__Material shown__:
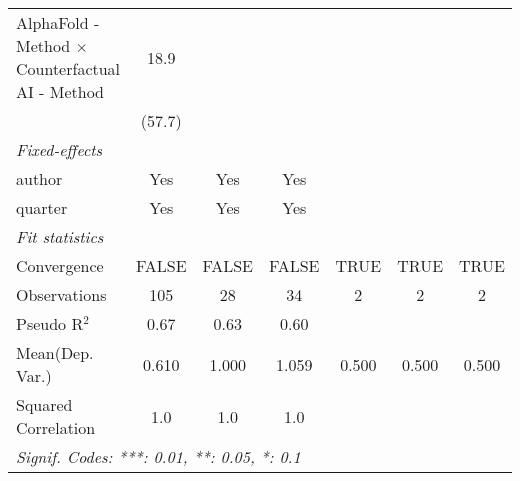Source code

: \begin{tabular}{lcccccc}
   AlphaFold - Method $\times$ Counterfactual AI - Method  & 18.9          &         &         &      &      &   \\   
                                                           & (57.7)        &         &         &      &      &   \\   
   \midrule
   \emph{Fixed-effects}\\
   author                                                  & Yes           & Yes     & Yes     &      &      & \\  
   quarter                                                 & Yes           & Yes     & Yes     &      &      & \\  
   \midrule
   \emph{Fit statistics}\\
   Convergence                                             &FALSE          & FALSE   & FALSE   & TRUE & TRUE & TRUE\\  
   Observations                                            & 105           & 28      & 34      & 2    & 2    & 2\\  
   Pseudo R$^2$                                            & 0.67          & 0.63    & 0.60    &      &      & \\  
Mean(Dep. Var.) & 0.610 & 1.000 & 1.059 & 0.500 & 0.500 & 0.500 \\
   Squared Correlation                                     & 1.0           & 1.0     & 1.0     &      &      & \\  
   \midrule \midrule
   \multicolumn{7}{l}{\emph{Signif. Codes: ***: 0.01, **: 0.05, *: 0.1}}\\
\end{tabular}
\par\endgroup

__What to do__:
Go through the entries above and copy each line with "emph" in it.

__Output of the task__:
   \emph{Fixed-effects}\\
   \emph{Fit statistics}\\
   \multicolumn{7}{l}{\emph{Signif. Codes: ***: 0.01, **: 0.05, *: 0.1}}\\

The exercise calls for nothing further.